Beneath this line is the data. Output exactly the lines from the line with "7. Копируем полученный" to the line with "of June, 2015", both ends included, and nothing more.

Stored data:
————

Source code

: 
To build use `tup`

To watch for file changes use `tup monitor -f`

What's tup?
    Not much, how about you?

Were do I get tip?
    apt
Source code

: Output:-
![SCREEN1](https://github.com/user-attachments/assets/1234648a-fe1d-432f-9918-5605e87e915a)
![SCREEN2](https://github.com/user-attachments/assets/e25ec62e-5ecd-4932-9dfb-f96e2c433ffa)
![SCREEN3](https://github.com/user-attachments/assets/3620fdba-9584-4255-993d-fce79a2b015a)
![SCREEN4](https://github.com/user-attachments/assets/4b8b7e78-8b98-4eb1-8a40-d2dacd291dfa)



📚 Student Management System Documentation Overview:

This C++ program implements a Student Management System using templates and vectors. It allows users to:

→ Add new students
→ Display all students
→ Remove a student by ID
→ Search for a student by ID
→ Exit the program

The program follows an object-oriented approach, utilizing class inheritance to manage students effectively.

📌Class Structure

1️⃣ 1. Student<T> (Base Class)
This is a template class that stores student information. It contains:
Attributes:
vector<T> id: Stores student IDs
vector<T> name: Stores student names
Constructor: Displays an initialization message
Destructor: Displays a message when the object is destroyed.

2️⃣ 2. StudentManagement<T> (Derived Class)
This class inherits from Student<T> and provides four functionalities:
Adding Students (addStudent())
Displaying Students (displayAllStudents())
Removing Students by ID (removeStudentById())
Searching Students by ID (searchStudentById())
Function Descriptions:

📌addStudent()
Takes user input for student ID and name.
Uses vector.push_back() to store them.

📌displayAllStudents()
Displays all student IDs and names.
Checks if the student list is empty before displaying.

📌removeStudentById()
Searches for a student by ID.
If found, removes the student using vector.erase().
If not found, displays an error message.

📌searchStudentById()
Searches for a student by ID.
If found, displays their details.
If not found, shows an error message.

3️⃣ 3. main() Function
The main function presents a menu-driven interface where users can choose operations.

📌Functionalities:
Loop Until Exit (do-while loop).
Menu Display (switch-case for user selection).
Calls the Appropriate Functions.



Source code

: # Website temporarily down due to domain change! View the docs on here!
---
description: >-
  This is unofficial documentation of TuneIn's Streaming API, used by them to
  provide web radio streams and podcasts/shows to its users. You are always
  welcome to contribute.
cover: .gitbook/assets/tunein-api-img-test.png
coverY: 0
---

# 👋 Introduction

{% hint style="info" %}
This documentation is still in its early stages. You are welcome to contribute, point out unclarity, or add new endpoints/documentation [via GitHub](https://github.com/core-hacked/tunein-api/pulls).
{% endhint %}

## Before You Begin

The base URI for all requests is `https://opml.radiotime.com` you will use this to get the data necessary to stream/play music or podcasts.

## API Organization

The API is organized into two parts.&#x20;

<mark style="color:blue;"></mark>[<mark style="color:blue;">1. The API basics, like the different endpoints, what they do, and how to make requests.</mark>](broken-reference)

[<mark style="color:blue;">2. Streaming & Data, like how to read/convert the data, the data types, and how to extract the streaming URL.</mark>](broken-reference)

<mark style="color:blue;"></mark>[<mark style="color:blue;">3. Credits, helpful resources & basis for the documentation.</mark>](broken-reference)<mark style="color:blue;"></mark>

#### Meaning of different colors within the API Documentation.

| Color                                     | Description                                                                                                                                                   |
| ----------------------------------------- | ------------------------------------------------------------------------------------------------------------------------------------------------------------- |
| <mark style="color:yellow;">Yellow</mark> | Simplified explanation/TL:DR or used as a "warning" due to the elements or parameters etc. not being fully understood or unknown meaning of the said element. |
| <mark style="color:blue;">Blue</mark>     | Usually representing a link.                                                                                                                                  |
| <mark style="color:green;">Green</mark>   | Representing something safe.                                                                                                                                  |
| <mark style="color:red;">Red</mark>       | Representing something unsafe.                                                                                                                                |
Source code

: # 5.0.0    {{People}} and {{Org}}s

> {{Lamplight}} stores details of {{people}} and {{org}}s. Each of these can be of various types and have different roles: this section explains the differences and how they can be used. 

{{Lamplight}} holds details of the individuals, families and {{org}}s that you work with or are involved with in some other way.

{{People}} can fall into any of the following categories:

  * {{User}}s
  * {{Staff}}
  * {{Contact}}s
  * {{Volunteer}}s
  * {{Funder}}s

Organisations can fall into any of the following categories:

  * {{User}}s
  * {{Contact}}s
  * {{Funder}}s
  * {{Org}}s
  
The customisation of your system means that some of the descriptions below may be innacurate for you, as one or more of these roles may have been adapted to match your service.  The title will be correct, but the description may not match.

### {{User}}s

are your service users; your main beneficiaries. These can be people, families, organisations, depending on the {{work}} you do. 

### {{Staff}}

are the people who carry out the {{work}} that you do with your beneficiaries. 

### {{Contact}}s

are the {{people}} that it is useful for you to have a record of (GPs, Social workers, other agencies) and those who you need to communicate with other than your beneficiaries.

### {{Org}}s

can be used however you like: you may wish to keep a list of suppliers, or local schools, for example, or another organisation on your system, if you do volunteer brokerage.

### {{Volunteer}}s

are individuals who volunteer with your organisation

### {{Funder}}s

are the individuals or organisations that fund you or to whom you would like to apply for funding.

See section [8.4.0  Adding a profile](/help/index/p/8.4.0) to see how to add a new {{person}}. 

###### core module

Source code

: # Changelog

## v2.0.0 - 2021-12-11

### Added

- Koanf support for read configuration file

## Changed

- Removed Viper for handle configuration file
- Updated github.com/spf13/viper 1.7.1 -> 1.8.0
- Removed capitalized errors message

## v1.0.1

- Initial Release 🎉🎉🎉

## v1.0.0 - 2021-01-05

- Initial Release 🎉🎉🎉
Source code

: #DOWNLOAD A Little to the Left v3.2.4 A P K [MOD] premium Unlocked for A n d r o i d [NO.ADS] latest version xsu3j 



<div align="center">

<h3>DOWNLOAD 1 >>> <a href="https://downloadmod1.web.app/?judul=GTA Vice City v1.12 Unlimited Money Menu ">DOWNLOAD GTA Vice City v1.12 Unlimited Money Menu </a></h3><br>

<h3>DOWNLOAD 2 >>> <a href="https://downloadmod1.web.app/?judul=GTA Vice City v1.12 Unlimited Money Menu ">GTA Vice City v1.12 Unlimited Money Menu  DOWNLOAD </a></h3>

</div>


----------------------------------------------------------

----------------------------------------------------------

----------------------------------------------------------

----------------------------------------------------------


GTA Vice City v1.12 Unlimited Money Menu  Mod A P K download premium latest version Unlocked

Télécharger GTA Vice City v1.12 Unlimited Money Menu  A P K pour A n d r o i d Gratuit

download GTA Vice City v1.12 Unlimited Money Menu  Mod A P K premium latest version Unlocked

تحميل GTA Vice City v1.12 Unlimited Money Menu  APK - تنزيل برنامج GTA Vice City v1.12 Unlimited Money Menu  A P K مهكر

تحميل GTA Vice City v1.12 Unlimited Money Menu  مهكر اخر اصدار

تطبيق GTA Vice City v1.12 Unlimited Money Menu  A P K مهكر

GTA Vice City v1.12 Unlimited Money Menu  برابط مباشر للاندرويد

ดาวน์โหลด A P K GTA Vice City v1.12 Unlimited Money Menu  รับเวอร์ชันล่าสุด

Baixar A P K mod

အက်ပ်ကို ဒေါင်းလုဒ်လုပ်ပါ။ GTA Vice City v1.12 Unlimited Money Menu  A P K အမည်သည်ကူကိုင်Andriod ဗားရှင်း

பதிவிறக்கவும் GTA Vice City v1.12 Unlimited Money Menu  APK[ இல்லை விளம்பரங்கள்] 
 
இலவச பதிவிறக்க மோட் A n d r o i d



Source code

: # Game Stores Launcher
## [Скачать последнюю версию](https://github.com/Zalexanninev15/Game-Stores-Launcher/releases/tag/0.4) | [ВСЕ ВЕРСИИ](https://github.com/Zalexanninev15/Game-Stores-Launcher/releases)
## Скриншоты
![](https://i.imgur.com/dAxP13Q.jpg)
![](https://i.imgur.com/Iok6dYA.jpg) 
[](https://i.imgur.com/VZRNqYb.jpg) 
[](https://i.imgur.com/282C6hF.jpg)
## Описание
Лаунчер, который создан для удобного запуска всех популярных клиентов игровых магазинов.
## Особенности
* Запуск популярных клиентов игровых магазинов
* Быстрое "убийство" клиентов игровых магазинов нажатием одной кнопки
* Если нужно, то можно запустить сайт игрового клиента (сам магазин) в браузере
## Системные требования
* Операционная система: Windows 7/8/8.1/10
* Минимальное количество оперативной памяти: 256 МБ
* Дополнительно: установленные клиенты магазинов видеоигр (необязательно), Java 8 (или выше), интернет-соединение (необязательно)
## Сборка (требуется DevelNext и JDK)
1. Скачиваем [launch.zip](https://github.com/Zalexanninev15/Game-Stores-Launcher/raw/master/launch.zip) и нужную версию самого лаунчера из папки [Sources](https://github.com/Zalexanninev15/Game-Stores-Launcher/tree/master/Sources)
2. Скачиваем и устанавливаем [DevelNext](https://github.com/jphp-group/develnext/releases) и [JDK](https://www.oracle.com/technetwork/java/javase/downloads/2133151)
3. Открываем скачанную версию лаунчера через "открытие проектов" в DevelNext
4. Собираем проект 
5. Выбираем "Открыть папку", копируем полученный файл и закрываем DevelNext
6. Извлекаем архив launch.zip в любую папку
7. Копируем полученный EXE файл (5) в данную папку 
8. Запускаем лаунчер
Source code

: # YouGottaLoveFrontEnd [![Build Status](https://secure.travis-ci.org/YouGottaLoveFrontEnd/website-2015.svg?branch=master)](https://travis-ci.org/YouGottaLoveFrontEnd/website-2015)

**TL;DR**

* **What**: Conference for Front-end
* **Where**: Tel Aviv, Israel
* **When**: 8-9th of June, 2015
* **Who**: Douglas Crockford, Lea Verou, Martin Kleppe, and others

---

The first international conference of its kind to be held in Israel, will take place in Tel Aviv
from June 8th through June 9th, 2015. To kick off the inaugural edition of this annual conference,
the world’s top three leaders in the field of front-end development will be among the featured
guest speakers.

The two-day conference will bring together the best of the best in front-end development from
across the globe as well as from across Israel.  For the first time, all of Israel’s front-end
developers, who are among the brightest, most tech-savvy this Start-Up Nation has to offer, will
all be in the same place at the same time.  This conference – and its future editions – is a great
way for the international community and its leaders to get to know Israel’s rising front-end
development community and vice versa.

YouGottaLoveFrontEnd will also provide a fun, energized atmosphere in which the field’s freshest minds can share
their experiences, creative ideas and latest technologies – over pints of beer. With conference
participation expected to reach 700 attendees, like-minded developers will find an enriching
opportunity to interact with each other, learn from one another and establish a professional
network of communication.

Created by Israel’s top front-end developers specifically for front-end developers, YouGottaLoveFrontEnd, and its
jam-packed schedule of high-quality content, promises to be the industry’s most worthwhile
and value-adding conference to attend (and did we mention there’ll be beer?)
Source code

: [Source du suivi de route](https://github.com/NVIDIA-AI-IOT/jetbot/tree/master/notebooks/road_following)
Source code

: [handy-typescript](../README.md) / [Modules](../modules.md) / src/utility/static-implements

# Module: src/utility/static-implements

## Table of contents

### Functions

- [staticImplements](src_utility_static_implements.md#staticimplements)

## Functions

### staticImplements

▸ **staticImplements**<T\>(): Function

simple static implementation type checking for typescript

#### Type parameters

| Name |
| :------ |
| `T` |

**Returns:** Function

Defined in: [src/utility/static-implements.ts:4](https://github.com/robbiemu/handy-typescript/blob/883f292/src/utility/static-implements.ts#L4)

————

§ SOLUTION TO THIS TASK:
7. Копируем полученный EXE файл (5) в данную папку 
8. Запускаем лаунчер
Source code

: # YouGottaLoveFrontEnd [![Build Status](https://secure.travis-ci.org/YouGottaLoveFrontEnd/website-2015.svg?branch=master)](https://travis-ci.org/YouGottaLoveFrontEnd/website-2015)

**TL;DR**

* **What**: Conference for Front-end
* **Where**: Tel Aviv, Israel
* **When**: 8-9th of June, 2015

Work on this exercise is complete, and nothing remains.